The army owns you. You don't find your way in the army. They tell you what to do, what to wear, where to sleep. They teach you how to kill too. As I'm writing for Charedim here I hope I don't have to worry about angering those that see the Israeli army as a religious entity. It is quite far from that. And it affects the entire society. David Ben-Gurion envisioned it as a melting pot to forge the new Hebrew man who breaks from the past. Ben-Gurion was an atheist. Need I say more.

So 90 plus percent of the country lives in a culture that is built around the military experience. As a result, people are aggressive and bossy. It is not easy dealing with them. But you will have to deal with them even if you live in a Charedi community because it's pretty rare to find here a Charedi doctor, dentist, lawyer, or even real estate agent.

Why is that? It's in large part because a man cannot obtain a military exemption if he has ever worked. People complain about the Charedim not working but they can't work, lest they be forced into the very traife environment called the military.

And know this. Even the military exemption is coming to end by edict of the high court. So bringing a male child of any age to Israel is a risk. Even females are at risk. Hear the words of Rabbi Avigdor Miller:
Question: Wouldn't moving to Yerushalayim be the best way to express our yearning in our days.

Rabbi Miller: Moving to Yerushalayim is not that simple. First of all, it's a problem, what do you do with your sons? They might be drafted and you'll have to start dodging the army. So, you'll say, "Well, I'll live in Yerushalayim only a short while, and come back to America from time to time. I'll retain my American citizenship.” It's not that simple. Sooner or later, your children will be Israelis. What's going to happen then? You have to keep them out of the army. You have to know, by the way, that right now, there's a very great hatred against Orthodox Jews in Eretz Yisrael. Right now. They attacked a synagogue for the first time, which is only the beginning. There's a big movement now among the chofshim to draft yeshiva boys into the army again. And there's a movement among the chofshim to draft women into the army again.

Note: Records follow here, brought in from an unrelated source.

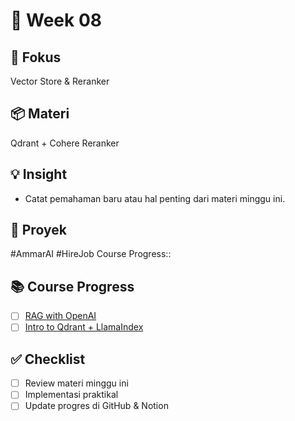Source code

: # 📅 Week 08
## 🎯 Fokus
Vector Store & Reranker
## 📦 Materi
Qdrant + Cohere Reranker
## 💡 Insight
- Catat pemahaman baru atau hal penting dari materi minggu ini.
## 🔧 Proyek
#AmmarAI  #HireJob
Course Progress::
## 📚 Course Progress

- [ ] [RAG with OpenAI](https://platform.openai.com/docs/guides/retrieval)
- [ ] [Intro to Qdrant + LlamaIndex](https://qdrant.tech/documentation/)

## ✅ Checklist
- [ ] Review materi minggu ini
- [ ] Implementasi praktikal
- [ ] Update progres di GitHub & Notion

Giyus noshim is actual again. Everybody is requested to send letters or telegrams to Shimon Peres, the prime minster, and also to Yizhak Shamir, the deputy prime minister, protesting against any proposal to draft yeshvia boys and any proposal to draft women. It's a very dangerous time right now because right now, there's a fire of sinah and antisemitism against frum Jews in Eretz Israel. It just happens right now, they've reached a peak, and let's hope it won't get any worse. The attack on the synagogue is the worst thing that happened so far. Frum Jews are being put in jail for nothing, such a little protest against chillul Shabbos, or a protest against immorality in the posters. Therefore , it's important to keep this in mind, and and to send those letters to Shimon Peres, the Prime Minister, and Yitzchak Shamir, the deputy Prime Minister.
Now, if you're able to make a living, and your children are settled, let's say, in America, in yeshivos, in a yeshiva world and frum environment, and you, yourself, want to move to Yerushalayim, if you can support yourself, why not? However, if your presence in America is needed, because they need a frum father or a frum zeida, or a frum mother to watch over them, for many times, if there are not parents or grandparents present, things happen in a family with the children. They need a kind word, or a strict word from the parents to manage things properly, so maybe you can't go. Also, people should go to Eretz Yisrael and they become dependent on support in America? I don't approve of that. If you have funds,yes, but to go there and then start writing letters to your American friends to support you, I don't believe in that. (Tape #604) 
You want to point to examples where things work out? That's like saying put up all your savings to run for president, Trump won.

My opinion, it's not worth the risk. And I have only touched up on the problems in Israel. Moshiach will come someday. You are no different from your ancestors. Await Moshiach's arrival and make the most of your life in chutzah l'aaretz. You can accomplish great things there.